• What is needed:
In your answer, print each of the records below exactly.

• Listed entries:
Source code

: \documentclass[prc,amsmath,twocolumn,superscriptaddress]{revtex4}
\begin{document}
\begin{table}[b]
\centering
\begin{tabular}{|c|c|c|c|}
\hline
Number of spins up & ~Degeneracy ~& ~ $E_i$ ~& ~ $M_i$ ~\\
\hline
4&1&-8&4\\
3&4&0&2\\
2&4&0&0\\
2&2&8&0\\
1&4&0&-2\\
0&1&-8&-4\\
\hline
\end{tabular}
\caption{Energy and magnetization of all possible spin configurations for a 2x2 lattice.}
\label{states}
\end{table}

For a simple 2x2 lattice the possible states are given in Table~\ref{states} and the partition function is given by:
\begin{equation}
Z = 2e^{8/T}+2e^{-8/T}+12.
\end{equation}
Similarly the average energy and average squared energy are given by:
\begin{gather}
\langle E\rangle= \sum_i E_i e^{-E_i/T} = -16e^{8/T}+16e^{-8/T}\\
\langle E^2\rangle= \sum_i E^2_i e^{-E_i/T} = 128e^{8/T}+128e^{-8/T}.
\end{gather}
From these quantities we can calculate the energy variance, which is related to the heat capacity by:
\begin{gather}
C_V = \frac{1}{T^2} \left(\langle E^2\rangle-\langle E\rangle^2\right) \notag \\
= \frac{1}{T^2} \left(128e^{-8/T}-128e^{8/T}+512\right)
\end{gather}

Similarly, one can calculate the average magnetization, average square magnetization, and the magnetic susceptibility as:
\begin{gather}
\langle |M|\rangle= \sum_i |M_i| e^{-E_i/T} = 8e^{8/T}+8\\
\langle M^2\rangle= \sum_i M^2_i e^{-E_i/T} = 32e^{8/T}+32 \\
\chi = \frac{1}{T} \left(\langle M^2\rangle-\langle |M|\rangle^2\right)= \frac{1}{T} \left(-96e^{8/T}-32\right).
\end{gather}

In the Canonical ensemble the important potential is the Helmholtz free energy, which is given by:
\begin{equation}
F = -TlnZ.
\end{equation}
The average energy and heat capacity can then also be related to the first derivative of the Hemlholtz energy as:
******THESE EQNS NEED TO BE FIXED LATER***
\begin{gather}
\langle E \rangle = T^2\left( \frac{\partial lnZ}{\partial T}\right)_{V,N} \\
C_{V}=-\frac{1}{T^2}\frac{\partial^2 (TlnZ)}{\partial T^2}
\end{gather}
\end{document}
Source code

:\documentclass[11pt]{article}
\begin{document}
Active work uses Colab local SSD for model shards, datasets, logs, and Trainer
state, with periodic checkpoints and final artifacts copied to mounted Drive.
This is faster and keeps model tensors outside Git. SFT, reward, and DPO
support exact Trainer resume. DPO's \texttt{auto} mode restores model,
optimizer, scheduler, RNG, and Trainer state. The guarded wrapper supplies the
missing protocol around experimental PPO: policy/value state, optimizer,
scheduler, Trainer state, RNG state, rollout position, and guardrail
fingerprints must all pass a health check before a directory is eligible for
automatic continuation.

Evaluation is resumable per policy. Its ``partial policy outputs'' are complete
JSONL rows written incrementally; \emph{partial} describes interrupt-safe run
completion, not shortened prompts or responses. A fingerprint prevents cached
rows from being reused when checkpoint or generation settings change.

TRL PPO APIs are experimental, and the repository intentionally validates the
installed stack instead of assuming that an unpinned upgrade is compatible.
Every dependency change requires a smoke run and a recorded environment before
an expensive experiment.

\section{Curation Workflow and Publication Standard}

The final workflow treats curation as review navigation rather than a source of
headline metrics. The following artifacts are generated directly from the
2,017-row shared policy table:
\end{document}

• Result:
Source code

: \documentclass[prc,amsmath,twocolumn,superscriptaddress]{revtex4}
\begin{document}
\begin{table}[b]
\centering
\begin{tabular}{|c|c|c|c|}
\hline
Number of spins up & ~Degeneracy ~& ~ $E_i$ ~& ~ $M_i$ ~\\
\hline
4&1&-8&4\\
3&4&0&2\\
2&4&0&0\\
2&2&8&0\\
1&4&0&-2\\
0&1&-8&-4\\
\hline
\end{tabular}
\caption{Energy and magnetization of all possible spin configurations for a 2x2 lattice.}
\label{states}
\end{table}

For a simple 2x2 lattice the possible states are given in Table~\ref{states} and the partition function is given by:
\begin{equation}
Z = 2e^{8/T}+2e^{-8/T}+12.
\end{equation}
Similarly the average energy and average squared energy are given by:
\begin{gather}
\langle E\rangle= \sum_i E_i e^{-E_i/T} = -16e^{8/T}+16e^{-8/T}\\
\langle E^2\rangle= \sum_i E^2_i e^{-E_i/T} = 128e^{8/T}+128e^{-8/T}.
\end{gather}
From these quantities we can calculate the energy variance, which is related to the heat capacity by:
\begin{gather}
C_V = \frac{1}{T^2} \left(\langle E^2\rangle-\langle E\rangle^2\right) \notag \\
= \frac{1}{T^2} \left(128e^{-8/T}-128e^{8/T}+512\right)
\end{gather}

Similarly, one can calculate the average magnetization, average square magnetization, and the magnetic susceptibility as:
\begin{gather}
\langle |M|\rangle= \sum_i |M_i| e^{-E_i/T} = 8e^{8/T}+8\\
\langle M^2\rangle= \sum_i M^2_i e^{-E_i/T} = 32e^{8/T}+32 \\
\chi = \frac{1}{T} \left(\langle M^2\rangle-\langle |M|\rangle^2\right)= \frac{1}{T} \left(-96e^{8/T}-32\right).
\end{gather}

In the Canonical ensemble the important potential is the Helmholtz free energy, which is given by:
\begin{equation}
F = -TlnZ.
\end{equation}
The average energy and heat capacity can then also be related to the first derivative of the Hemlholtz energy as:
******THESE EQNS NEED TO BE FIXED LATER***
\begin{gather}
\langle E \rangle = T^2\left( \frac{\partial lnZ}{\partial T}\right)_{V,N} \\
C_{V}=-\frac{1}{T^2}\frac{\partial^2 (TlnZ)}{\partial T^2}
\end{gather}
\end{document}
Source code

:\documentclass[11pt]{article}
\begin{document}
Active work uses Colab local SSD for model shards, datasets, logs, and Trainer
state, with periodic checkpoints and final artifacts copied to mounted Drive.
This is faster and keeps model tensors outside Git. SFT, reward, and DPO
support exact Trainer resume. DPO's \texttt{auto} mode restores model,
optimizer, scheduler, RNG, and Trainer state. The guarded wrapper supplies the
missing protocol around experimental PPO: policy/value state, optimizer,
scheduler, Trainer state, RNG state, rollout position, and guardrail
fingerprints must all pass a health check before a directory is eligible for
automatic continuation.

Evaluation is resumable per policy. Its ``partial policy outputs'' are complete
JSONL rows written incrementally; \emph{partial} describes interrupt-safe run
completion, not shortened prompts or responses. A fingerprint prevents cached
rows from being reused when checkpoint or generation settings change.

TRL PPO APIs are experimental, and the repository intentionally validates the
installed stack instead of assuming that an unpinned upgrade is compatible.
Every dependency change requires a smoke run and a recorded environment before
an expensive experiment.

\section{Curation Workflow and Publication Standard}

The final workflow treats curation as review navigation rather than a source of
headline metrics. The following artifacts are generated directly from the
2,017-row shared policy table:
\end{document}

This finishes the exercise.